*** DATA UNDER STUDY ***

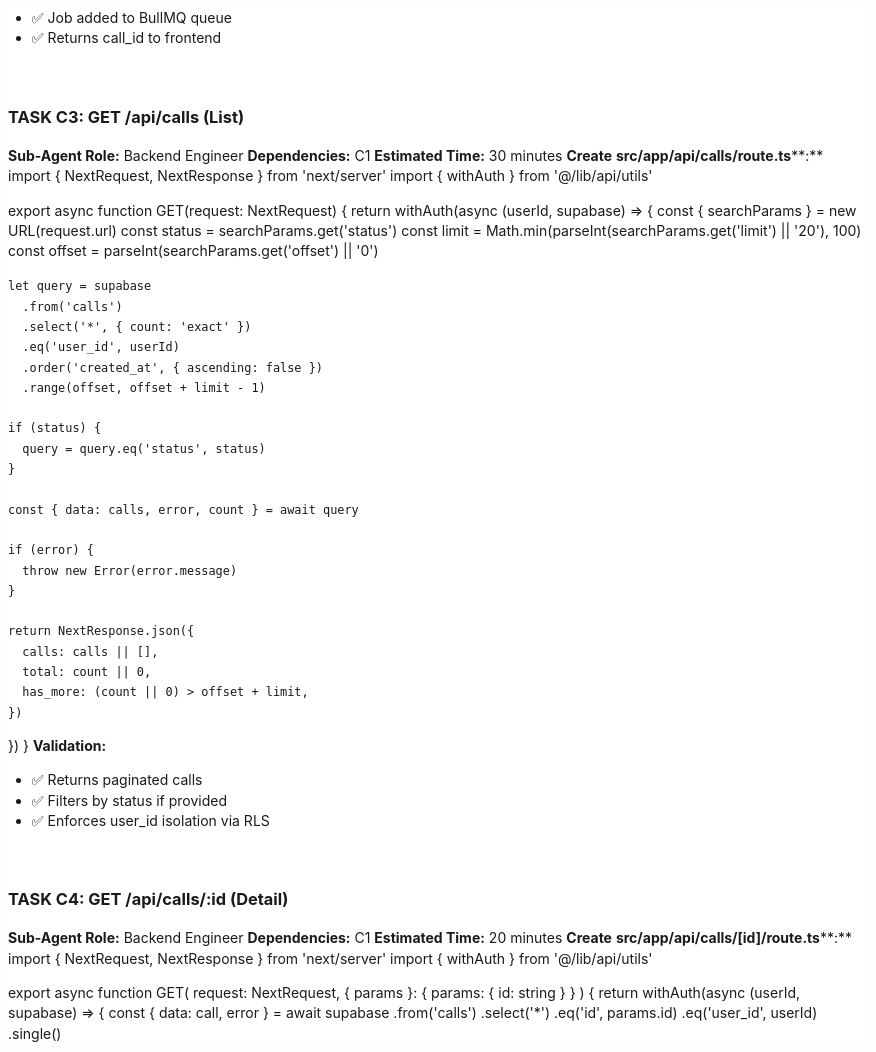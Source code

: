 * ✅ Job added to BullMQ queue
* ✅ Returns call_id to frontend

⠀
### TASK C3: GET /api/calls (List)
**Sub-Agent Role:** Backend Engineer **Dependencies:** C1 **Estimated Time:** 30 minutes
**Create** **src/app/api/calls/route.ts****:**
import { NextRequest, NextResponse } from 'next/server'
import { withAuth } from '@/lib/api/utils'

export async function GET(request: NextRequest) {
  return withAuth(async (userId, supabase) => {
    const { searchParams } = new URL(request.url)
    const status = searchParams.get('status')
    const limit = Math.min(parseInt(searchParams.get('limit') || '20'), 100)
    const offset = parseInt(searchParams.get('offset') || '0')

    let query = supabase
      .from('calls')
      .select('*', { count: 'exact' })
      .eq('user_id', userId)
      .order('created_at', { ascending: false })
      .range(offset, offset + limit - 1)

    if (status) {
      query = query.eq('status', status)
    }

    const { data: calls, error, count } = await query

    if (error) {
      throw new Error(error.message)
    }

    return NextResponse.json({
      calls: calls || [],
      total: count || 0,
      has_more: (count || 0) > offset + limit,
    })
  })
}
**Validation:**
* ✅ Returns paginated calls
* ✅ Filters by status if provided
* ✅ Enforces user_id isolation via RLS

⠀
### TASK C4: GET /api/calls/:id (Detail)
**Sub-Agent Role:** Backend Engineer **Dependencies:** C1 **Estimated Time:** 20 minutes
**Create** **src/app/api/calls/[id]/route.ts****:**
import { NextRequest, NextResponse } from 'next/server'
import { withAuth } from '@/lib/api/utils'

export async function GET(
  request: NextRequest,
  { params }: { params: { id: string } }
) {
  return withAuth(async (userId, supabase) => {
    const { data: call, error } = await supabase
      .from('calls')
      .select('*')
      .eq('id', params.id)
      .eq('user_id', userId)
      .single()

*** End of DATA UNDER STUDY ***

### [WHAT IS BEING ASKED]
Print exactly the lines running from the start of the entries above to the line with "const limit = Math.min(parseInt(searchParams.get('limit')", both included; leave out any pictures.

### [SOLUTION TO THE EXERCISE]
Source code

: * ✅ Job added to BullMQ queue
* ✅ Returns call_id to frontend

⠀
### TASK C3: GET /api/calls (List)
**Sub-Agent Role:** Backend Engineer **Dependencies:** C1 **Estimated Time:** 30 minutes
**Create** **src/app/api/calls/route.ts****:**
import { NextRequest, NextResponse } from 'next/server'
import { withAuth } from '@/lib/api/utils'

export async function GET(request: NextRequest) {
  return withAuth(async (userId, supabase) => {
    const { searchParams } = new URL(request.url)
    const status = searchParams.get('status')
    const limit = Math.min(parseInt(searchParams.get('limit') || '20'), 100)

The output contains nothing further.